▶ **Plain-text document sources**
········

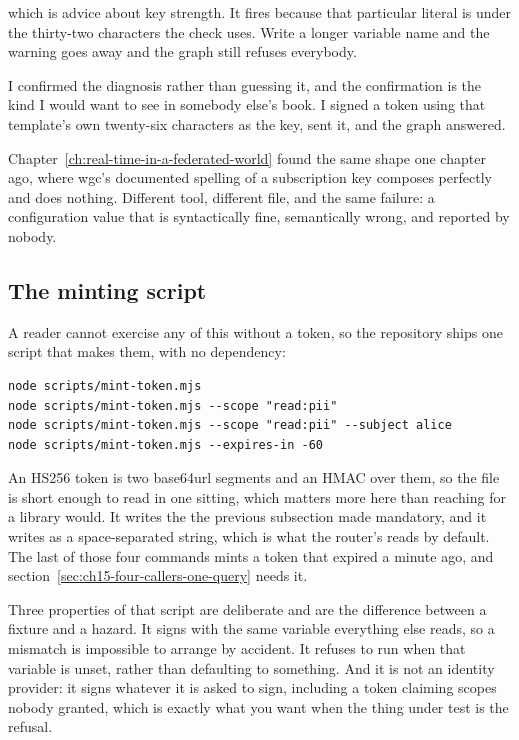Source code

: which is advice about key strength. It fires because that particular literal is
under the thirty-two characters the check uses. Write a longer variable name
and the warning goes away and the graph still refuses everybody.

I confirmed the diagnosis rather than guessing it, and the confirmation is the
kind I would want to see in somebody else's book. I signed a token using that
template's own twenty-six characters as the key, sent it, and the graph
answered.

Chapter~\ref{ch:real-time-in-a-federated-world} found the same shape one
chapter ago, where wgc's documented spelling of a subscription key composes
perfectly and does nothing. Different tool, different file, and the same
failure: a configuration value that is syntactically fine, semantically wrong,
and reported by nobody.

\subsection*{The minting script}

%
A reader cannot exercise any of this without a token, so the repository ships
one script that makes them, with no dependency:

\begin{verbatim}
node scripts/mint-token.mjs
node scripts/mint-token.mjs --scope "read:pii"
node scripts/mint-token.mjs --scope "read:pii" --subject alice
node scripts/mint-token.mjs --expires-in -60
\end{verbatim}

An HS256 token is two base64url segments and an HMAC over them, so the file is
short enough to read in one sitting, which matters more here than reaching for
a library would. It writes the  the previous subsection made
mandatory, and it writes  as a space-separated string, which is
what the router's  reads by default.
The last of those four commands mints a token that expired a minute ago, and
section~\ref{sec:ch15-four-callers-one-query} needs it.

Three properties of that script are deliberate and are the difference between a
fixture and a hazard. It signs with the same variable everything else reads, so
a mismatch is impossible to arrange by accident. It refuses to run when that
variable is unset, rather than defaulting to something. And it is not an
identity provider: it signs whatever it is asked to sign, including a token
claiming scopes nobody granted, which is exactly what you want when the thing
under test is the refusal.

········

▶ **EXERCISE GOAL**
Each record is to be restated word for word; no picture goes in.

▶ **SOLUTION**
Source code

: which is advice about key strength. It fires because that particular literal is
under the thirty-two characters the check uses. Write a longer variable name
and the warning goes away and the graph still refuses everybody.

I confirmed the diagnosis rather than guessing it, and the confirmation is the
kind I would want to see in somebody else's book. I signed a token using that
template's own twenty-six characters as the key, sent it, and the graph
answered.

Chapter~\ref{ch:real-time-in-a-federated-world} found the same shape one
chapter ago, where wgc's documented spelling of a subscription key composes
perfectly and does nothing. Different tool, different file, and the same
failure: a configuration value that is syntactically fine, semantically wrong,
and reported by nobody.

\subsection*{The minting script}

%
A reader cannot exercise any of this without a token, so the repository ships
one script that makes them, with no dependency:

\begin{verbatim}
node scripts/mint-token.mjs
node scripts/mint-token.mjs --scope "read:pii"
node scripts/mint-token.mjs --scope "read:pii" --subject alice
node scripts/mint-token.mjs --expires-in -60
\end{verbatim}

An HS256 token is two base64url segments and an HMAC over them, so the file is
short enough to read in one sitting, which matters more here than reaching for
a library would. It writes the  the previous subsection made
mandatory, and it writes  as a space-separated string, which is
what the router's  reads by default.
The last of those four commands mints a token that expired a minute ago, and
section~\ref{sec:ch15-four-callers-one-query} needs it.

Three properties of that script are deliberate and are the difference between a
fixture and a hazard. It signs with the same variable everything else reads, so
a mismatch is impossible to arrange by accident. It refuses to run when that
variable is unset, rather than defaulting to something. And it is not an
identity provider: it signs whatever it is asked to sign, including a token
claiming scopes nobody granted, which is exactly what you want when the thing
under test is the refusal.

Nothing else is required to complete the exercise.